Melihat ke tempat di mana orang-orang dari Akademi Spiritual Surga Utara telah menghilang, mata Penguasa Ekstrim Barat sedikit menyempit sebelum berbicara dengan senyum tipis, “Tidak pernah membayangkan bahwa Mo Longzi dari Istana Naga Iblis benar-benar akan dipukuli. Sepertinya mereka akan mengurangi satu peserta di Gunung Spiritual Ilahi kali ini. ”
Pertama, Mo Longzi tidak cukup untuk ditakuti. Di sampingnya, Xi Qinghai berbicara sambil tersenyum. Dari nada bicara dan kata-katanya, dia tidak menempatkan Mo Longzi di matanya.
“Saya tidak tahu Akademi Spiritual Surga Utara akan berpartisipasi kali ini … setelah masalah ini, Shen Cangsheng mungkin menerobos ke Tahap Akhir Tahap Penyelesaian Surgawi,” kata Penguasa Ekstrim Barat.

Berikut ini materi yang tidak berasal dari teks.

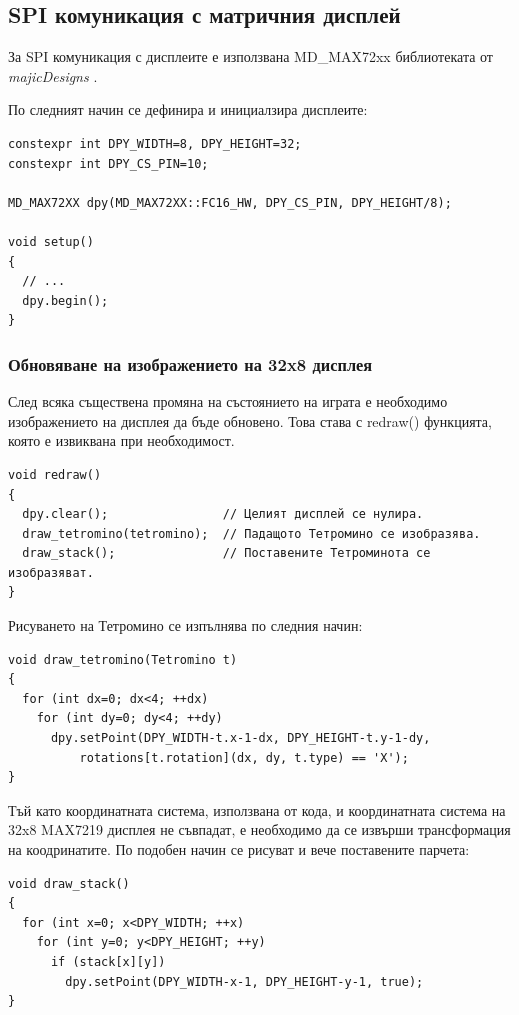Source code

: \documentclass[titlepage, oneside, 14pt]{extbook}
\renewcommand{\texttt}[1]{{\small\ttfamily #1}}
\begin{document}
\subsection{SPI комуникация с матричния дисплей}

За SPI комуникация с дисплеите е използвана \texttt{MD_MAX72xx} библиотеката от \textit{majicDesigns} \cite{library}.

По следният начин се дефинира и инициалзира дисплеите:

\begin{verbatim}
constexpr int DPY_WIDTH=8, DPY_HEIGHT=32;
constexpr int DPY_CS_PIN=10;

MD_MAX72XX dpy(MD_MAX72XX::FC16_HW, DPY_CS_PIN, DPY_HEIGHT/8);

void setup()
{
  // ...
  dpy.begin();
}
\end{verbatim}

\subsubsection{Обновяване на изображението на 32x8 дисплея}

След всяка съществена промяна на състоянието на играта е необходимо изображението на дисплея да бъде обновено.
Това става с \texttt{redraw()} функцията, която е извиквана при необходимост.

\begin{verbatim}
void redraw()
{
  dpy.clear();                // Целият дисплей се нулира.
  draw_tetromino(tetromino);  // Падащото Тетромино се изобразява.
  draw_stack();               // Поставените Тетроминота се изобразяват.
}
\end{verbatim}

Рисуването на Тетромино се изпълнява по следния начин:

\begin{verbatim}
void draw_tetromino(Tetromino t)
{
  for (int dx=0; dx<4; ++dx)
    for (int dy=0; dy<4; ++dy)
      dpy.setPoint(DPY_WIDTH-t.x-1-dx, DPY_HEIGHT-t.y-1-dy,
          rotations[t.rotation](dx, dy, t.type) == 'X');
}
\end{verbatim}

Тъй като координатната система, използвана от кода, и координатната система на 32x8 MAX7219 дисплея не съвпадат,
е необходимо да се извърши трансформация на коодринатите. По подобен начин се рисуват и вече поставените парчета:

\begin{verbatim}
void draw_stack()
{
  for (int x=0; x<DPY_WIDTH; ++x)
    for (int y=0; y<DPY_HEIGHT; ++y)
      if (stack[x][y])
        dpy.setPoint(DPY_WIDTH-x-1, DPY_HEIGHT-y-1, true);
}
\end{verbatim}
\end{document}
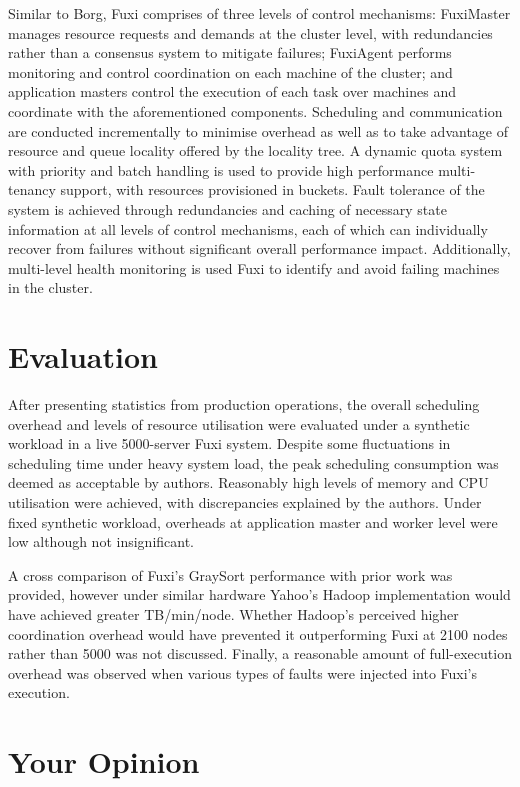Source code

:\documentclass[11pt]{article}
\begin{document}
Similar to Borg, Fuxi comprises of three levels of control mechanisms: FuxiMaster manages resource requests and demands at the cluster level, with redundancies rather than a consensus system to mitigate failures; FuxiAgent performs monitoring and control coordination on each machine of the cluster; and application masters control the execution of each task over machines and coordinate with the aforementioned components. Scheduling and communication are conducted incrementally to minimise overhead as well as to take advantage of resource and queue locality offered by the locality tree. A dynamic quota system with priority and batch handling is used to provide high performance multi-tenancy support, with resources provisioned in buckets. Fault tolerance of the system is achieved through redundancies and caching of necessary state information at all levels of control mechanisms, each of which can individually recover from failures without significant overall performance impact. Additionally, multi-level health monitoring is used Fuxi to identify and avoid failing machines in the cluster.

\section*{Evaluation}

After presenting statistics from production operations, the overall scheduling overhead and levels of resource utilisation were evaluated under a synthetic workload in a live 5000-server Fuxi system. Despite some fluctuations in scheduling time under heavy system load, the peak scheduling consumption was deemed as acceptable by authors. Reasonably high levels of memory and CPU utilisation were achieved, with discrepancies explained by the authors. Under fixed synthetic workload, overheads at application master and worker level were low although not insignificant. 

A cross comparison of Fuxi's GraySort performance with prior work was provided, however under similar hardware Yahoo's Hadoop implementation would have achieved greater TB/min/node. Whether Hadoop's perceived higher coordination overhead would have prevented it outperforming Fuxi at 2100 nodes rather than 5000 was not discussed. Finally, a reasonable amount of full-execution overhead was observed when various types of faults were injected into Fuxi's execution. 

\section*{Your Opinion}
\end{document}

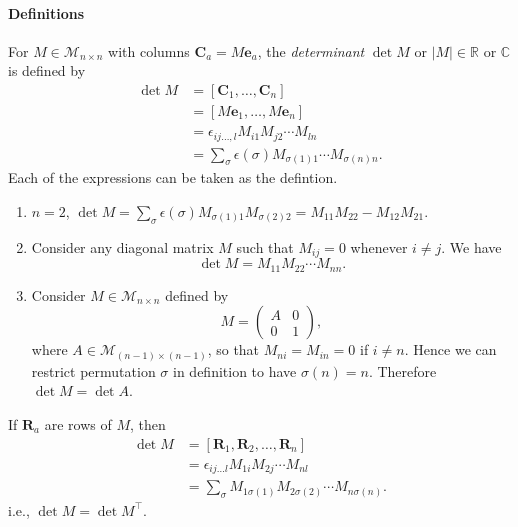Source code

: \documentclass[a4paper]{article}
\begin{document}
    \paragraph{Definitions}
    \begin{definition}
      For $ M\in \mathcal{M}_{n\times n} $ with columns $
      \mathbf{C}_a=M\mathbf{e}_a $, the \textit{determinant} $ \det M
      $ or $ |M|\in \mathbb{R} \text{ or }\mathbb{C}  $ is defined by
      \[
        \begin{aligned}
          \det M&= [\mathbf{C}_1,\dots,\mathbf{C}_n]\\
          &=[M\mathbf{e}_1,\dots,M\mathbf{e}_n]\\
          &= \epsilon_{ij\dots,l}M_{i1}M_{j2}\cdots M_{ln}\\
          &= \sum_{\sigma}\epsilon(\sigma)M_{\sigma(1)1}\cdots M_{\sigma(n)n}.
        \end{aligned}
      \]
      Each of the expressions can be taken as the defintion.
    \end{definition}
    \begin{example}
      \begin{enumerate}
        \item $n=2$, $ \det M=
          \sum_{\sigma}\epsilon(\sigma)M_{\sigma(1)1}M_{\sigma(2)2}=M_{11}M_{22}-M_{12}M_{21}
          $.
        \item Consider any diagonal matrix $M$ such that $ M_{ij}=0 $
          whenever $ i\neq j $. We have
          \[
            \det M = M_{11}M_{22}\cdots M_{nn}
          .\]
        \item Consider $ M\in \mathcal{M}_{n\times n} $ defined by
          \[
            M=
            \begin{pmatrix}
              A&0\\
              0&1
            \end{pmatrix}
          ,\]
          where $A\in \mathcal{M}_{(n-1) \times (n-1)}$, so that $
          M_{ni}=M_{in}=0 $ if $i\neq n$. Hence we can restrict
          permutation $ \sigma $ in definition to have $ \sigma(n)=n
          $. Therefore $ \det M=\det A $.
      \end{enumerate}
    \end{example}
    \begin{proposition}
      If $ \mathbf{R}_a $ are rows of $M$, then
      \[
        \begin{aligned}
          \det M&=[\mathbf{R}_1,\mathbf{R}_2,\dots,\mathbf{R}_n]\\
          &= \epsilon_{ij\dots l}M_{1i}M_{2j}\cdots M_{nl}\\
          &= \sum_{\sigma}M_{1\sigma(1)}M_{2\sigma(2)}\cdots M_{n\sigma(n)}.
        \end{aligned}
      \]
      i.e., $ \det M = \det M^{\top} $.
    \end{proposition}
\end{document}
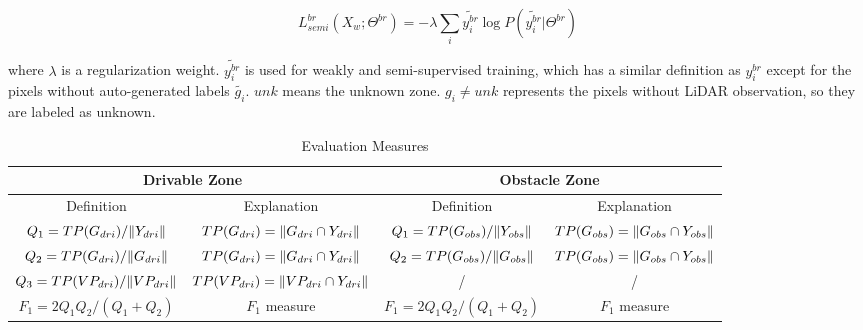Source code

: \documentclass[letterpaper, 10 pt, conference]{ieeeconf}  %
\begin{document}
\vspace{-2mm}
\begin{equation}
\label{equ:loss1}
L^{br}_{semi}(X_w;\Theta^{br})=-\lambda \sum_{i}{\widetilde{y_i^{br}} \log{P(\widetilde{y_i^{br}}|\Theta^{br})}}
\end{equation}

where $\lambda$ is a regularization weight. $\widetilde{y_i^{br}}$ is used for weakly and semi-supervised training, which has a similar definition as $y_i^{br}$ except for the pixels without auto-generated labels $\widetilde{g_i}$. $unk$ means the unknown zone. $g_i\neq unk$ represents the pixels without LiDAR observation, so they are labeled as unknown.

\begin{table}
	\caption{Evaluation Measures}
	\label{tab:evaluation}
	\centering
	\renewcommand{\arraystretch}{1.5}
	\begin{tabular}{cclccl}
		\hline
		\multicolumn{3}{c|}{Drivable Zone}                                                                                                    & \multicolumn{3}{c}{Obstacle Zone}                                                                                                  \\ \hline
		Definition                                            & \multicolumn{2}{c|}{Explanation}                                               & Definition                                          & \multicolumn{2}{c}{Explanation}                                               \\ \hline
		$Q_1={TP(G_{dri})}/{\Arrowvert Y_{dri} \Arrowvert}$   & \multicolumn{2}{c|}{$TP(G_{dri})=\Arrowvert G_{dri}\cap Y_{dri} \Arrowvert$}   & $Q_1={TP(G_{obs})}/{\Arrowvert Y_{obs} \Arrowvert}$ & \multicolumn{2}{c}{$TP(G_{obs})=\Arrowvert G_{obs}\cap Y_{obs} \Arrowvert$}   \\
		$Q_2={TP(G_{dri})}/{\Arrowvert G_{dri} \Arrowvert}$   & \multicolumn{2}{c|}{$TP(G_{dri})=\Arrowvert G_{dri}\cap Y_{dri} \Arrowvert$}   & $Q_2={TP(G_{obs})}/{\Arrowvert G_{obs} \Arrowvert}$ & \multicolumn{2}{c}{$TP(G_{obs})=\Arrowvert G_{obs}\cap Y_{obs} \Arrowvert$}   \\
		$Q_3={TP(VP_{dri})}/{\Arrowvert VP_{dri} \Arrowvert}$ & \multicolumn{2}{c|}{$TP(VP_{dri})=\Arrowvert VP_{dri}\cap Y_{dri} \Arrowvert$} & /                                                   & \multicolumn{2}{c}{/}                                                         \\
		$F_1={2Q_1Q_2}/{(Q_1+Q_2)}$                           & \multicolumn{2}{c|}{$F_1$ measure}                                            & $F_1={2Q_1Q_2}/{(Q_1+Q_2)}$                         & \multicolumn{2}{c}{$F_1$ measure}                                             \\ 

\end{tabular}
\end{table}
\end{document}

Menggelengkan kepalanya, Xi Qinghai berbicara dengan suara lembut, “Bahkan jika Shen Cangsheng menerobos, ancaman yang dia berikan tidak besar. Meskipun dia cukup berbakat, waktu kultivasinya jauh lebih singkat dari kita… ”
Berbicara sampai di sini, ada jeda kecil dalam kata-katanya saat dia bergumam pada dirinya sendiri.
“Mahasiswa baru dengan nama Mu Chen … benar-benar agak tak terduga.”